While Russia and Iran have tried to monopolize the peace process thus far, the U.S. and the EU have been too passive in engaging Baku and Yerevan — despite the fact that both governments support American and European involvement.

Azerbaijan’s reconquest of Karabakh — a territory occupied by Armenia since the collapse of the Soviet Union — was a relatively swift operation. It resembled Croatia’s military operation in the summer of 1995, which saw the country regain territories occupied by Serbian paramilitaries, eventually launching it on a path toward EU and NATO membership.

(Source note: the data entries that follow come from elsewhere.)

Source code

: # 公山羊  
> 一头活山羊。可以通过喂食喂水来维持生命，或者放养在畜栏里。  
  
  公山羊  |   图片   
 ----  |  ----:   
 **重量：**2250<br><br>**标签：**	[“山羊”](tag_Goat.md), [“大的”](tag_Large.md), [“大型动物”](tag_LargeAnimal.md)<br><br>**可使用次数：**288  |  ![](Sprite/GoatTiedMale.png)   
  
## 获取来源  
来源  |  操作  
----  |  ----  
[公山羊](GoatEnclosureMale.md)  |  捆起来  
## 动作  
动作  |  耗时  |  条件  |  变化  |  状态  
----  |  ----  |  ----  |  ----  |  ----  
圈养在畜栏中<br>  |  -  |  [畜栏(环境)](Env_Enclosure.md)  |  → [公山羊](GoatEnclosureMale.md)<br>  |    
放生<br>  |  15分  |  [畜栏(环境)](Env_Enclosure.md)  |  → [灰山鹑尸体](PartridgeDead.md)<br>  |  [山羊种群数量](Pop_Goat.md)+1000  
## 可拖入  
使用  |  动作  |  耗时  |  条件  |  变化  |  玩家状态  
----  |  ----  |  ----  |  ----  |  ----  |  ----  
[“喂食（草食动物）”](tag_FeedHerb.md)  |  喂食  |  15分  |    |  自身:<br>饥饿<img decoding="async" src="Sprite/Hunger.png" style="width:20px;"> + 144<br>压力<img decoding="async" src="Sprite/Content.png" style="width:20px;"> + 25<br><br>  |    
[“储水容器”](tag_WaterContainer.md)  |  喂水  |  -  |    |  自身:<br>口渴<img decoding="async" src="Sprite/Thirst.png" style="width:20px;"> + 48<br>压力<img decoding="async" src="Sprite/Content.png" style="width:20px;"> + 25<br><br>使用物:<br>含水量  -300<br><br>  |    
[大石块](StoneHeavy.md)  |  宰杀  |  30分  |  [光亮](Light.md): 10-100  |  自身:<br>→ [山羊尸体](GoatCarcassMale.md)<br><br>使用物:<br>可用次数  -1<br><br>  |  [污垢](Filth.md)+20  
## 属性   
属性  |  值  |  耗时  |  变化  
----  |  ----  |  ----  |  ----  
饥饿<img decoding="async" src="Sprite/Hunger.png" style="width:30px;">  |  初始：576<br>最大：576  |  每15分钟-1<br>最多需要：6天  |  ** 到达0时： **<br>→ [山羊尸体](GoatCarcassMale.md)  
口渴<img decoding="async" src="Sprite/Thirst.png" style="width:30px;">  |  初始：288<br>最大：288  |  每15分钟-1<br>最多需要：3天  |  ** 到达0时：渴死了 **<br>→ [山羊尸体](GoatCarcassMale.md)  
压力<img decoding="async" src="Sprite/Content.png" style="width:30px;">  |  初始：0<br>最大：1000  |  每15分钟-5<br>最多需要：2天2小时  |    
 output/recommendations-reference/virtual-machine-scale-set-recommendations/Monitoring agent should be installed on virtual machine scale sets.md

According to reports by international organizations, including a United Nations mission, the Azeri military didn’t target civilians in Karabakh through ethnic cleansing, rather much of the exodus of the Armenian population — estimated at over 100,000 — was made up of evacuations or separatist leaders organizing citizens to leave. But as part of any future peace agreement, both Armenians and Azeris displaced by three decades of war must have the right of return to their ancestral lands.

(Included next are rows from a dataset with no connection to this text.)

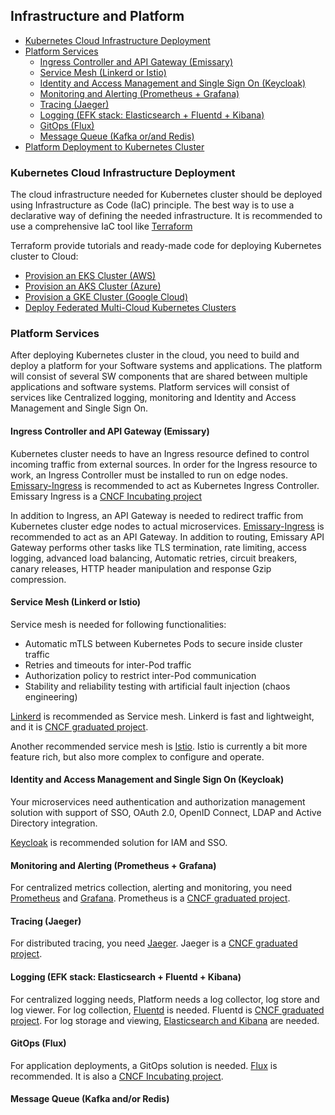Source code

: ## Infrastructure and Platform

- [Kubernetes Cloud Infrastructure Deployment](#iac)
- [Platform Services](#platformservices)
    - [Ingress Controller and API Gateway (Emissary)](#ingressapigateway)
    - [Service Mesh (Linkerd or Istio)](#servicemesh)
    - [Identity and Access Management and Single Sign On (Keycloak)](#iamsso)
    - [Monitoring and Alerting (Prometheus + Grafana)](#monitoringandalerting)
    - [Tracing (Jaeger)](#tracing)
    - [Logging (EFK stack: Elasticsearch + Fluentd + Kibana)](#logging)
    - [GitOps (Flux)](#gitops)
    - [Message Queue (Kafka or/and Redis)](#messagequeue)
- [Platform Deployment to Kubernetes Cluster](#platformdeployment)

### <a name="iac"></a> Kubernetes Cloud Infrastructure Deployment
The cloud infrastructure needed for Kubernetes cluster should be deployed using Infrastructure as Code (IaC)
principle. The best way is to use a declarative way of defining the needed infrastructure.
It is recommended to use a comprehensive IaC tool like [Terraform](https://www.terraform.io/)

Terraform provide tutorials and ready-made code for deploying Kubernetes cluster to Cloud:
- [Provision an EKS Cluster (AWS)](https://learn.hashicorp.com/tutorials/terraform/eks?in=terraform/kubernetes)
- [Provision an AKS Cluster (Azure)](https://learn.hashicorp.com/tutorials/terraform/aks?in=terraform/kubernetes)
- [Provision a GKE Cluster (Google Cloud)](https://learn.hashicorp.com/tutorials/terraform/gke?in=terraform/kubernetes)
- [Deploy Federated Multi-Cloud Kubernetes Clusters](https://learn.hashicorp.com/tutorials/terraform/multicloud-kubernetes?in=terraform/kubernetes)

### <a name="platformservices"></a> Platform Services
After deploying Kubernetes cluster in the cloud, you need to build and deploy a platform for your
Software systems and applications. The platform will consist of several SW components that are shared
between multiple applications and software systems. Platform services will consist of services like Centralized
logging, monitoring and Identity and Access Management and Single Sign On.

#### <a name="ingressapigateway"></a> Ingress Controller and API Gateway (Emissary)
Kubernetes cluster needs to have an Ingress resource defined to control incoming traffic from external sources.
In order for the Ingress resource to work, an Ingress Controller must be installed to run on edge nodes. [Emissary-Ingress](https://github.com/emissary-ingress/emissary)
is recommended to act as Kubernetes Ingress Controller. Emissary Ingress is a [CNCF Incubating project](https://landscape.cncf.io/)

In addition to Ingress, an API Gateway is needed to redirect traffic from Kubernetes cluster edge nodes to actual
microservices. [Emissary-Ingress](https://github.com/emissary-ingress/emissary)
is recommended to act as an API Gateway. In addition to routing, Emissary API Gateway performs other tasks like TLS termination, rate limiting,
access logging, advanced load balancing, Automatic retries, circuit breakers, canary releases,
HTTP header manipulation and response Gzip compression.

#### <a name="servicemesh"></a> Service Mesh (Linkerd or Istio)
Service mesh is needed for following functionalities:
- Automatic mTLS between Kubernetes Pods to secure inside cluster traffic
- Retries and timeouts for inter-Pod traffic
- Authorization policy to restrict inter-Pod communication
- Stability and reliability testing with artificial fault injection (chaos engineering)

[Linkerd](https://linkerd.io/) is recommended as Service mesh. Linkerd is fast and lightweight,
and it is [CNCF graduated project](https://landscape.cncf.io/).

Another recommended service mesh is [Istio](https://istio.io/latest/). 
Istio is currently a bit more feature rich, but also more complex to configure and operate.

#### <a name="iamsso"></a> Identity and Access Management and Single Sign On (Keycloak)
Your microservices need authentication and authorization management solution
with support of SSO, OAuth 2.0, OpenID Connect, LDAP and Active Directory integration.

[Keycloak](https://www.keycloak.org/) is recommended solution for IAM and SSO.

#### <a name="monitoringandalerting"></a> Monitoring and Alerting (Prometheus + Grafana)
For centralized metrics collection, alerting and monitoring, you need [Prometheus](https://prometheus.io/)
and [Grafana](https://grafana.com/). Prometheus is a [CNCF graduated project](https://landscape.cncf.io/).

#### <a name="tracing"></a> Tracing (Jaeger)
For distributed tracing, you need [Jaeger](https://www.jaegertracing.io/).
Jaeger is a [CNCF graduated project](https://landscape.cncf.io/).

#### <a name="logging"></a> Logging (EFK stack: Elasticsearch + Fluentd + Kibana)
For centralized logging needs, Platform needs a log collector, log store and log viewer.
For log collection, [Fluentd](https://www.fluentd.org/) is needed. Fluentd is [CNCF graduated project](https://landscape.cncf.io/).
For log storage and viewing, [Elasticsearch and Kibana](https://www.elastic.co/) are needed.

#### <a name="gitops"></a> GitOps (Flux)
For application deployments, a GitOps solution is needed. [Flux](https://fluxcd.io/) is recommended. It
is also a [CNCF Incubating project](https://landscape.cncf.io/).

#### <a name="messagequeue"></a> Message Queue (Kafka and/or Redis)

An agreement to open the Zangezur-Syunik Corridor without violating Armenian sovereignty would also need to be urgently reached. If achieved, the road and rail connection between Azerbaijan and its exclave of Nakhichevan, next to the Turkish border, could become a valuable trade route, directly connecting the Caspian Basin with Turkey and NATO territory. It would also diminish Iranian influence in the region and enhance the West’s links with Central Asia.

Meanwhile, the Armenian government, disillusioned by Moscow’s inability to defend its traditional ally, would need to remove the remaining Russian bases on its territory, and Russia’s “peacekeepers” would need to exit Karabakh as well. Russia’s presence there has always been a recipe for division, and it obstructs both countries from moving closer to Western institutions.

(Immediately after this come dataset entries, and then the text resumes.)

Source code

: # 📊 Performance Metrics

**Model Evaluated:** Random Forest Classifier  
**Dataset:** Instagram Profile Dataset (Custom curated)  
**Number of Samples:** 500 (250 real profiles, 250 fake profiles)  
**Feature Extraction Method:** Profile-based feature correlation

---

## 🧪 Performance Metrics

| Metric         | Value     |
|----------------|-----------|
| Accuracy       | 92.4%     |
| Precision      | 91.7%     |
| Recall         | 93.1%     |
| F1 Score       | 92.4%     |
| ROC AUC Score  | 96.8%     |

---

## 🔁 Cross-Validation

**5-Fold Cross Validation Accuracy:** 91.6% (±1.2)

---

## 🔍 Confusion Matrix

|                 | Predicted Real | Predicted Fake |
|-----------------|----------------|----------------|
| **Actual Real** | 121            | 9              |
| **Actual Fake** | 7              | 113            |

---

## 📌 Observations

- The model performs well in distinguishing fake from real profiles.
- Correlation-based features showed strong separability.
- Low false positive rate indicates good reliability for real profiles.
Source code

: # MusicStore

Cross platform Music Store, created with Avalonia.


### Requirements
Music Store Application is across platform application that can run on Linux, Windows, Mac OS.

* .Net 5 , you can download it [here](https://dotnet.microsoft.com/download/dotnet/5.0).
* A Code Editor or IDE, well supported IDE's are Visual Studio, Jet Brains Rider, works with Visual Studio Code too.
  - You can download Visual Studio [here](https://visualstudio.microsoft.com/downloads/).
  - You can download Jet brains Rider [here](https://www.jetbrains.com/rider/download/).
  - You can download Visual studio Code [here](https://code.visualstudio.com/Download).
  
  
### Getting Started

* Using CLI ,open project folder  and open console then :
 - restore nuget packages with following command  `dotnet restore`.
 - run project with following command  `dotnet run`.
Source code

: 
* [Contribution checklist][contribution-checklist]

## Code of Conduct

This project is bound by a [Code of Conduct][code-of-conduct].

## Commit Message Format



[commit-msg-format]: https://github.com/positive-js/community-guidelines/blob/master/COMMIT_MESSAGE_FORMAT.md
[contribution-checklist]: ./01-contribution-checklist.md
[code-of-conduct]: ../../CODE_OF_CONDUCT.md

Moreover, such moves by Yerevan would likely encourage Georgia to reclaim its Russian-occupied territories. And as Moscow weakens, Tbilisi could offer a looser federal arrangement to the separatist regions of Abkhazia and South Ossetia, while also attracting North Ossetia and other North Caucasus republics to move out of the increasingly obsolete Russian Federation’s sphere of influence.

Economic development across the Caucasus region could then be boosted by the development of trade ties between Baku and Yerevan, full diplomatic relations between Armenia and Turkey, and the design of a new regional development agenda. For example, opening new energy pipelines between the Caspian Sea and Turkey would particularly assist all regional economies, with Armenia no longer excluded from transit. And as an expanding energy and trade hub with intensified links to Europe and the U.S., Azerbaijan could help enhance Armenia’s economic development.

Such stability and cooperation would also bolster capital inflow and Western investment as the region seeks to wean itself off Russia, while ensuring protection from China’s economic dominance at the same time.

After 30 years of instability, this historical crossroads between the Black and Caspian seas now has the chance to tighten its political and economic links with the transatlantic world. However, Western governments need to be involved in helping reintegrate displaced populations in both Azerbaijan and Armenia, providing humanitarian assistance, mediating any latent disputes over borders, minorities or resources, and developing NATO’s security connections with both countries.

Ultimately, Russia and Iran — the two powers that thrive on regional conflict — will be the losers in the South Caucasus. And as Moscow forfeits its imperial possessions, becoming increasingly focused on internal turmoil in the North Caucasus, Azerbaijan will be able to campaign more effectively for the rights of its kindred population in Iran, which is estimated to be one-fourth of Iran’s total population.

Azerbaijan’s role as a regional stabilizer would also benefit U.S. interests, helping reduce the persistent threat of regional war,  isolating Iran from the Caucasus, undercutting the Moscow-Tehran axis that generates conflict in the Middle East, and providing an alternative to China’s economic penetration. But without Western involvement, it’s unlikely such a transformation could come to life.